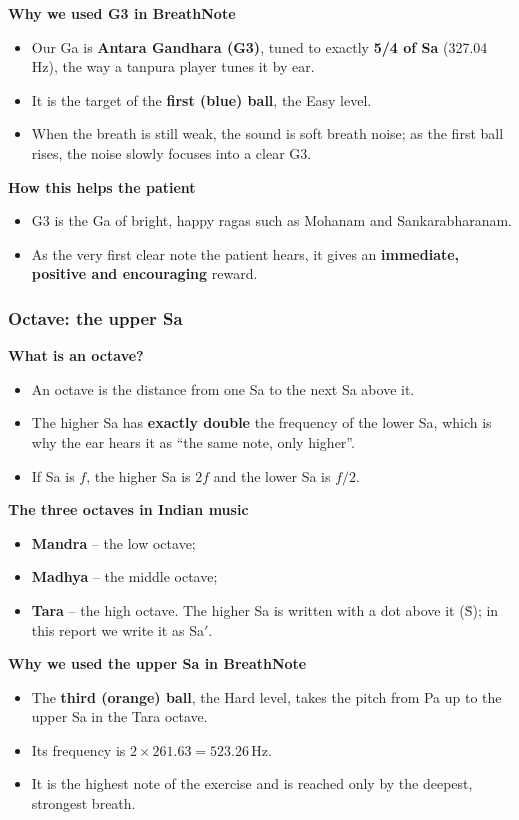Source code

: \documentclass[12pt,a4paper]{article}
\newcommand{\Sah}{Sa\ensuremath{'}}     %
\begin{document}
\textbf{Why we used G3 in BreathNote}
\begin{itemize}
  \item Our Ga is \textbf{Antara Gandhara (G3)}, tuned to exactly \textbf{5/4 of Sa} (327.04\,Hz), the way a tanpura player tunes it by ear.
  \item It is the target of the \textbf{first (blue) ball}, the Easy level.
  \item When the breath is still weak, the sound is soft breath noise; as the first ball rises, the noise slowly focuses into a clear G3.
\end{itemize}

\textbf{How this helps the patient}
\begin{itemize}
  \item G3 is the Ga of bright, happy ragas such as Mohanam and Sankarabharanam.
  \item As the very first clear note the patient hears, it gives an \textbf{immediate, positive and encouraging} reward.
\end{itemize}

\subsubsection{Octave: the upper Sa}
\textbf{What is an octave?}
\begin{itemize}
  \item An octave is the distance from one Sa to the next Sa above it.
  \item The higher Sa has \textbf{exactly double} the frequency of the lower Sa, which is why the ear hears it as ``the same note, only higher''.
  \item If Sa is $f$, the higher Sa is $2f$ and the lower Sa is $f/2$.
\end{itemize}

\textbf{The three octaves in Indian music}
\begin{itemize}
  \item \textbf{Mandra} -- the low octave;
  \item \textbf{Madhya} -- the middle octave;
  \item \textbf{Tara} -- the high octave. The higher Sa is written with a dot above it (\.{S}); in this report we write it as \Sah.
\end{itemize}

\textbf{Why we used the upper Sa in BreathNote}
\begin{itemize}
  \item The \textbf{third (orange) ball}, the Hard level, takes the pitch from Pa up to the upper Sa in the Tara octave.
  \item Its frequency is $2 \times 261.63 = 523.26$\,Hz.
  \item It is the highest note of the exercise and is reached only by the deepest, strongest breath.
\end{itemize}
\end{document}
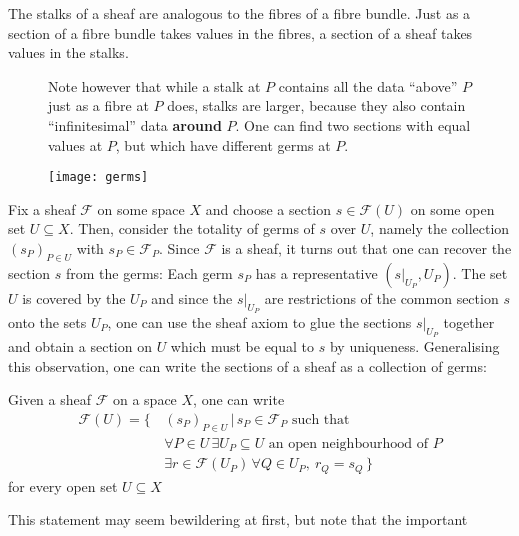 The stalks of a sheaf are analogous to the fibres of a fibre bundle.
Just as a section of a fibre bundle takes values in the fibres, a section of
a sheaf takes values in the stalks.
\begin{figure}[H]
  \centering
  \begin{minipage}{.5\textwidth}
    \centering
    \begin{lwarn}
      Note however that while a stalk at $P$ contains all the data ``above''
      $P$ just as a fibre at $P$ does, stalks are larger, because they also
      contain ``infinitesimal'' data \textbf{around} $P$. One can find two
      sections with equal values at $P$, but which have different germs at
      $P$.
    \end{lwarn}
  \end{minipage}%
  \begin{minipage}{.45\textwidth}
    \centering
    \texttt{[image: germs]}
  \end{minipage}
\end{figure}
Fix a sheaf $\mathscr{F}$ on some space $X$ and choose a section
$s\in \mathscr{F}(U)$ on some open set $U\subseteq X$. Then, consider
the totality of germs of $s$ over $U$, namely the collection
$(s_{P})_{P\in U}$ with $s_{P}\in\mathscr{F}_{P}$. Since $\mathscr{F}$ is a
sheaf, it turns out that one can recover the section $s$ from the
germs: Each germ $s_{P}$ has a representative $(s\vert_{U_{P}}, U_{P})$.
The set $U$ is covered by the $U_{P}$ and since the $s\vert_{U_{P}}$ are
restrictions of the common section $s$ onto the sets $U_{P}$, one can use the
sheaf axiom to glue the sections $s\vert_{U_{P}}$ together and obtain a
section on $U$ which must be equal to $s$ by uniqueness. Generalising this
observation, one can write the sections of a sheaf as a collection of germs:
\begin{lemm}\label{lemm:sheafify_sheaf}
  Given a sheaf $\mathscr{F}$ on a space $X$, one can write
  \begin{align*}
    \mathscr{F}(U)=\big\{\,
    & (s_{P})_{P\in U}\,\big\vert\, s_{P}\in\mathscr{F}_{P}\text{ such that} \\
    & \forall P\in U\,
      \exists U_{P}\subseteq U\text{ an open neighbourhood of }P \\
    & \exists r\in\mathscr{F}(U_{P})\,\forall Q\in U_{P},\ r_{Q}=s_{Q}\,\big\}
  \end{align*}
  for every open set $U\subseteq X$
\end{lemm}
This statement may seem bewildering at first, but note that the important
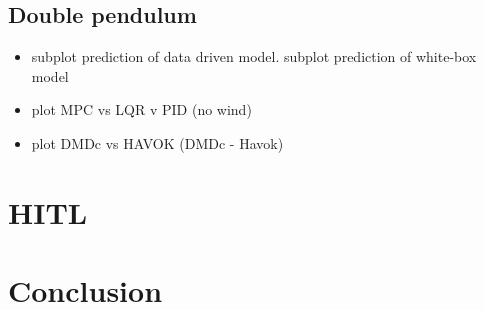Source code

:         \FloatBarrier\subsection{Double pendulum}

            \begin{itemize}
                \item subplot prediction of data driven model. subplot prediction of white-box model
                \item plot \gls{MPC} vs \gls{LQR} v \gls{PID} (no wind)
                \item plot \gls{DMDc} vs \gls{HAVOK} (\gls{DMDc} - Havok)
            \end{itemize}

    \section{HITL}

    \section{Conclusion}


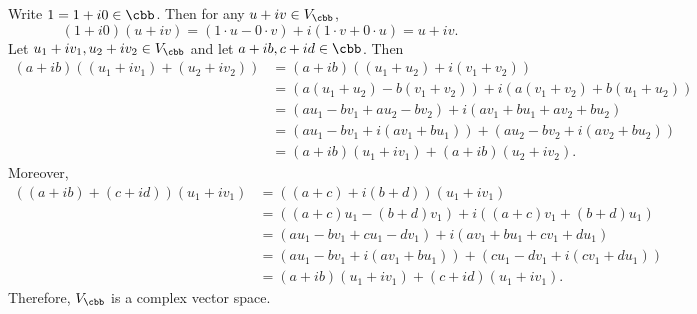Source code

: \begin{sol}
     Write $1 = 1 + i0 \in \cbb$.
    Then for any $u + iv \in V_{\cbb}$,
    \[
        (1 + i0)(u + iv) = (1 \cdot u - 0 \cdot v) + i(1 \cdot v + 0 \cdot u) = u + iv.
    \]
     Let $u_1 + iv_1, u_2 + iv_2 \in V_{\cbb}$ and let $a + ib, c + id \in \cbb$.
    Then
    \begin{align*}
        (a + ib)((u_1 + iv_1) + (u_2 + iv_2)) &= (a + ib)((u_1 + u_2) + i(v_1 + v_2)) \\
        &= (a(u_1 + u_2) - b(v_1 + v_2)) + i(a(v_1 + v_2) + b(u_1 + u_2)) \\
        &= (au_1 - bv_1 + au_2 - bv_2) + i(av_1 + bu_1 + av_2 + bu_2) \\
        &= (au_1 - bv_1 + i(av_1 + bu_1)) + (au_2 - bv_2 + i(av_2 + bu_2)) \\
        &= (a + ib)(u_1 + iv_1) + (a + ib)(u_2 + iv_2).
    \end{align*}
    Moreover,
    \begin{align*}
        ((a + ib) + (c + id))(u_1 + iv_1) &= ((a + c) + i(b + d))(u_1 + iv_1) \\
        &= ((a + c)u_1 - (b + d)v_1) + i((a + c)v_1 + (b + d)u_1) \\
        &= (au_1 - bv_1 + cu_1 - dv_1) + i(av_1 + bu_1 + cv_1 + du_1) \\
        &= (au_1 - bv_1 + i(av_1 + bu_1)) + (cu_1 - dv_1 + i(cv_1 + du_1)) \\
        &= (a + ib)(u_1 + iv_1) + (c + id)(u_1 + iv_1).
    \end{align*}
    Therefore, $V_{\cbb}$ is a complex vector space.
\end{sol}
▬▬▬▬▬▬▬▬▬▬
# TASK TO CARRY OUT
With the pictures set aside, please write out all of the records above exactly.

# YOUR SOLUTION
Source code

: \documentclass[12pt,a4paper]{article}
\newcommand{\Sah}{Sa\ensuremath{'}}     %
\begin{document}
\textbf{Why we used G3 in BreathNote}
\begin{itemize}
  \item Our Ga is \textbf{Antara Gandhara (G3)}, tuned to exactly \textbf{5/4 of Sa} (327.04\,Hz), the way a tanpura player tunes it by ear.
  \item It is the target of the \textbf{first (blue) ball}, the Easy level.
  \item When the breath is still weak, the sound is soft breath noise; as the first ball rises, the noise slowly focuses into a clear G3.
\end{itemize}

\textbf{How this helps the patient}
\begin{itemize}
  \item G3 is the Ga of bright, happy ragas such as Mohanam and Sankarabharanam.
  \item As the very first clear note the patient hears, it gives an \textbf{immediate, positive and encouraging} reward.
\end{itemize}

\subsubsection{Octave: the upper Sa}
\textbf{What is an octave?}
\begin{itemize}
  \item An octave is the distance from one Sa to the next Sa above it.
  \item The higher Sa has \textbf{exactly double} the frequency of the lower Sa, which is why the ear hears it as ``the same note, only higher''.
  \item If Sa is $f$, the higher Sa is $2f$ and the lower Sa is $f/2$.
\end{itemize}

\textbf{The three octaves in Indian music}
\begin{itemize}
  \item \textbf{Mandra} -- the low octave;
  \item \textbf{Madhya} -- the middle octave;
  \item \textbf{Tara} -- the high octave. The higher Sa is written with a dot above it (\.{S}); in this report we write it as \Sah.
\end{itemize}

\textbf{Why we used the upper Sa in BreathNote}
\begin{itemize}
  \item The \textbf{third (orange) ball}, the Hard level, takes the pitch from Pa up to the upper Sa in the Tara octave.
  \item Its frequency is $2 \times 261.63 = 523.26$\,Hz.
  \item It is the highest note of the exercise and is reached only by the deepest, strongest breath.
\end{itemize}
\end{document}
 The stalks of a sheaf are analogous to the fibres of a fibre bundle.
Just as a section of a fibre bundle takes values in the fibres, a section of
a sheaf takes values in the stalks.
\begin{figure}[H]
  \centering
  \begin{minipage}{.5\textwidth}
    \centering
    \begin{lwarn}
      Note however that while a stalk at $P$ contains all the data ``above''
      $P$ just as a fibre at $P$ does, stalks are larger, because they also
      contain ``infinitesimal'' data \textbf{around} $P$. One can find two
      sections with equal values at $P$, but which have different germs at
      $P$.
    \end{lwarn}
  \end{minipage}%
  \begin{minipage}{.45\textwidth}
    \centering
    \texttt{[image: germs]}
  \end{minipage}
\end{figure}
Fix a sheaf $\mathscr{F}$ on some space $X$ and choose a section
$s\in \mathscr{F}(U)$ on some open set $U\subseteq X$. Then, consider
the totality of germs of $s$ over $U$, namely the collection
$(s_{P})_{P\in U}$ with $s_{P}\in\mathscr{F}_{P}$. Since $\mathscr{F}$ is a
sheaf, it turns out that one can recover the section $s$ from the
germs: Each germ $s_{P}$ has a representative $(s\vert_{U_{P}}, U_{P})$.
The set $U$ is covered by the $U_{P}$ and since the $s\vert_{U_{P}}$ are
restrictions of the common section $s$ onto the sets $U_{P}$, one can use the
sheaf axiom to glue the sections $s\vert_{U_{P}}$ together and obtain a
section on $U$ which must be equal to $s$ by uniqueness. Generalising this
observation, one can write the sections of a sheaf as a collection of germs:
\begin{lemm}\label{lemm:sheafify_sheaf}
  Given a sheaf $\mathscr{F}$ on a space $X$, one can write
  \begin{align*}
    \mathscr{F}(U)=\big\{\,
    & (s_{P})_{P\in U}\,\big\vert\, s_{P}\in\mathscr{F}_{P}\text{ such that} \\
    & \forall P\in U\,
      \exists U_{P}\subseteq U\text{ an open neighbourhood of }P \\
    & \exists r\in\mathscr{F}(U_{P})\,\forall Q\in U_{P},\ r_{Q}=s_{Q}\,\big\}
  \end{align*}
  for every open set $U\subseteq X$
\end{lemm}
This statement may seem bewildering at first, but note that the important
Source code

:         \FloatBarrier\subsection{Double pendulum}

            \begin{itemize}
                \item subplot prediction of data driven model. subplot prediction of white-box model
                \item plot \gls{MPC} vs \gls{LQR} v \gls{PID} (no wind)
                \item plot \gls{DMDc} vs \gls{HAVOK} (\gls{DMDc} - Havok)
            \end{itemize}

    \section{HITL}

    \section{Conclusion}


Source code

: \begin{sol}
     Write $1 = 1 + i0 \in \cbb$.
    Then for any $u + iv \in V_{\cbb}$,
    \[
        (1 + i0)(u + iv) = (1 \cdot u - 0 \cdot v) + i(1 \cdot v + 0 \cdot u) = u + iv.
    \]
     Let $u_1 + iv_1, u_2 + iv_2 \in V_{\cbb}$ and let $a + ib, c + id \in \cbb$.
    Then
    \begin{align*}
        (a + ib)((u_1 + iv_1) + (u_2 + iv_2)) &= (a + ib)((u_1 + u_2) + i(v_1 + v_2)) \\
        &= (a(u_1 + u_2) - b(v_1 + v_2)) + i(a(v_1 + v_2) + b(u_1 + u_2)) \\
        &= (au_1 - bv_1 + au_2 - bv_2) + i(av_1 + bu_1 + av_2 + bu_2) \\
        &= (au_1 - bv_1 + i(av_1 + bu_1)) + (au_2 - bv_2 + i(av_2 + bu_2)) \\
        &= (a + ib)(u_1 + iv_1) + (a + ib)(u_2 + iv_2).
    \end{align*}
    Moreover,
    \begin{align*}
        ((a + ib) + (c + id))(u_1 + iv_1) &= ((a + c) + i(b + d))(u_1 + iv_1) \\
        &= ((a + c)u_1 - (b + d)v_1) + i((a + c)v_1 + (b + d)u_1) \\
        &= (au_1 - bv_1 + cu_1 - dv_1) + i(av_1 + bu_1 + cv_1 + du_1) \\
        &= (au_1 - bv_1 + i(av_1 + bu_1)) + (cu_1 - dv_1 + i(cv_1 + du_1)) \\
        &= (a + ib)(u_1 + iv_1) + (c + id)(u_1 + iv_1).
    \end{align*}
    Therefore, $V_{\cbb}$ is a complex vector space.
\end{sol}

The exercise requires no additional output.